Tuesday 9 December 2014 at 01:40

28 octobre 2014

Exclusif : La presse de Washington se targuait autrefois de demander des comptes aux puissants (les archives du Pentagone, le Watergate, la guerre du Viet-Nam), mais cette époque est depuis longtemps révolue. Pour Robert Parry, elle a été remplacée par un média malléable à souhait, qui place ses bonnes relations avec les arcanes du pouvoir au-dessus de l’intérêt public.

Par Robert Parry

Après la mort la semaine dernière du légendaire directeur du Washington Post Ben Bradlee, à l’âge de 93 ans, beaucoup ont chaleureusement rappelé le style de ce dur à cuire, toujours en quête de scoops retentissants dignes du bon vieux “Arrêtez les rotatives !”

Nombre de souvenirs émus étaient sûrement sélectifs, mais ils contenaient une part de vérité : la vision de la “Une” de Bradley incita bien son personnel à se démener pour suivre les affaires difficiles – au moins pendant le scandale du Watergate quand il soutint Bob Woodward et Carl Bernstein confrontés à l’hostilité de la Maison Blanche. Quel contraste entre les dernières années de Bradley et le travail de ses successeurs au Washington Post !

L’équipe “Watergate” du Washington Post, avec, de gauche à droite, l’éditrice Katharine Graham, Carl Bernstein, Bob Woodward, Howard Simons, et le rédacteur en chef Ben Bradlee.

Par coïncidence, au moment où j’entendais la nouvelle de la mort de Bradley le 21 octobre, je me remémorais la triste dégringolade des médias américains, de l’âge d’or des années 70 avec le Watergate et les archives du Pentagone jusqu’à leur attitude de suppliants obséquieux lorsqu’ils couvraient Ronald Reagan tout juste une décennie plus tard. Cette métamorphose a pavé la voie de la soumission servile des médias à Georges W. Bush les dix dernières années.

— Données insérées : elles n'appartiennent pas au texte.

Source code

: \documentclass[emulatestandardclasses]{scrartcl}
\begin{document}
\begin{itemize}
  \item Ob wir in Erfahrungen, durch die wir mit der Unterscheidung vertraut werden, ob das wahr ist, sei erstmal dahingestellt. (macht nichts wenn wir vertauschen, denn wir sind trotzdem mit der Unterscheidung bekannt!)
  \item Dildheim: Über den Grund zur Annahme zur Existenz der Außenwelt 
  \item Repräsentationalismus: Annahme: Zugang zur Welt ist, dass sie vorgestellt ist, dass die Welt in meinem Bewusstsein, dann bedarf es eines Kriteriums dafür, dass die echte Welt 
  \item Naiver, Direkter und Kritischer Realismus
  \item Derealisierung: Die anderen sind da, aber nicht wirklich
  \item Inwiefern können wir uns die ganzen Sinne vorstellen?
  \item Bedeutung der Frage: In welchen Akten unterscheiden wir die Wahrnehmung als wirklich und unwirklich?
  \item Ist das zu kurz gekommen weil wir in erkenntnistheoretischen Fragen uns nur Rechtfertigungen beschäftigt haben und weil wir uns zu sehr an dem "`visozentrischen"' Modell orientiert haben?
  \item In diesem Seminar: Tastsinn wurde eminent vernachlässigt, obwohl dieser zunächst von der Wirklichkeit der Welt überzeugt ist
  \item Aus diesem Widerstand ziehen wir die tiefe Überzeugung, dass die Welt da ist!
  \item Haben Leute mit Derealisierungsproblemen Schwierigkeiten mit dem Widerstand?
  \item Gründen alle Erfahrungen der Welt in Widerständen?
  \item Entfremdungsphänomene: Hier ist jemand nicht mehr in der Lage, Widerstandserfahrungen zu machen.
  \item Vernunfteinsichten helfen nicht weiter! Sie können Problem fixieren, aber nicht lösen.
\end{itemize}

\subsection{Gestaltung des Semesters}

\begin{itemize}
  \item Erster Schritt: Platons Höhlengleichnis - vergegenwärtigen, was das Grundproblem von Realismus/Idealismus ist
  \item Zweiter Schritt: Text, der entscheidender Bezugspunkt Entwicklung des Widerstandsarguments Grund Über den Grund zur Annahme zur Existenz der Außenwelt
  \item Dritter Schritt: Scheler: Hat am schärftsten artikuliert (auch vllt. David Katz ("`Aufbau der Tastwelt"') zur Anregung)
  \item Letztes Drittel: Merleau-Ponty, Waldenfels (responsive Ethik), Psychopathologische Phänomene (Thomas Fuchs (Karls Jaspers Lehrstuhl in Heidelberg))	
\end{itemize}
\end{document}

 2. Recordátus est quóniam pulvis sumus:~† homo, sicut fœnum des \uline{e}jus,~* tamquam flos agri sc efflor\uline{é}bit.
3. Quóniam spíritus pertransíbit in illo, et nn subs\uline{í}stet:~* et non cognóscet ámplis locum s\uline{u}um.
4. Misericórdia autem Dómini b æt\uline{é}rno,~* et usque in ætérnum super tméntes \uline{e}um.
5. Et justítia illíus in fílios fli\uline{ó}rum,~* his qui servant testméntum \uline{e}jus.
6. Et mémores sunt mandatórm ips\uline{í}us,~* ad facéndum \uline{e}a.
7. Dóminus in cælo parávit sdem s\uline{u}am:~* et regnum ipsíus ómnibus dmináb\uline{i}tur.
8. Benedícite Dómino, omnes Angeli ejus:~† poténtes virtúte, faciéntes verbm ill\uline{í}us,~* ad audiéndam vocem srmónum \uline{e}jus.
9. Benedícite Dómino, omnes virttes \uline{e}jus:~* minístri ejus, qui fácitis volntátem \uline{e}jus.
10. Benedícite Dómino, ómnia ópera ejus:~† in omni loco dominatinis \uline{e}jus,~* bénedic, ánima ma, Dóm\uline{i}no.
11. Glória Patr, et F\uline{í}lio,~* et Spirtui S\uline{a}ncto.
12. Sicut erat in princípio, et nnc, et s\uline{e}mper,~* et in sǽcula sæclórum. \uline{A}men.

Le jour même de la mort de Bradley, je recevais un e-mail d’un collègue journaliste m’informant que Leonard Dowie, qui avait été longtemps son rédacteur en chef avant de lui succéder comme directeur, était en train de diffuser un article du Washington Post attaquant le nouveau film “Kill the Messenger”.

Cet article de Jeff Leen, assistant rédacteur en chef pour les enquêtes, massacrait le défunt journaliste Gary Webb, dont la carrière et la vie furent détruites parce qu’il osa ramener à la surface un des plus hideux scandales de l’ère Reagan, la tolérance du gouvernement américain pour le trafic de cocaïne au Nicaragua des fameux rebelles Contra si chers à Reagan.

“Kill the Messenger” offre une peinture compatissante du calvaire de Webb et se montre critique envers les plus grands journaux, y compris le Washington Post, pour avoir dénoncé Webb en 1996 plutôt que de saisir l’occasion de revenir sur un scandale de sécurité nationale que le Post, le New York Times et les autres grands journaux avaient manqué ou minimisé au milieu des années 80, après un premier reportage de Brian Barger et moi-même sur ce sujet pour l’Associated Press.

Downie, qui devint le rédacteur en chef du Washington Post en 1984 et prit la suite de Bradlee comme directeur en 1991 (il est à présent professeur de journalisme à l’Université d’état de l’Arizona), fit passer l’article de Leen visant Webb aux autres membres de la faculté avec un mot introductif, disant :

Objet : Gary Webb n’était pas un héros, dixit le rédacteur des enquêtes du Washington Post Jeff Leen

« J’étais au Washington Post à l’époque où le journal examinait les articles de Gary Webb, et Jeff Leen a parfaitement raison. Néanmoins, il est trop bon envers un film qui fait passer un mensonge pour un fait historique ».

Comme j’ai connu Downie de loin pendant mes années à la Associated Press (il m’avait jadis appelé à propos de mon article de juin 1985 identifiant Oliver North, assistant au Conseil National de Sécurité, comme un personnage clé dans l’opération secrète pilotée par la Maison Blanche de soutien aux Contras), je lui envoyai un e-mail le 22 octobre lui faisant part de ma consternation vis-à-vis de son « sévère commentaire » dans le but de « m’assurer que ces mots étaient bien les siens et qu’ils reflétaient bien son opinion. »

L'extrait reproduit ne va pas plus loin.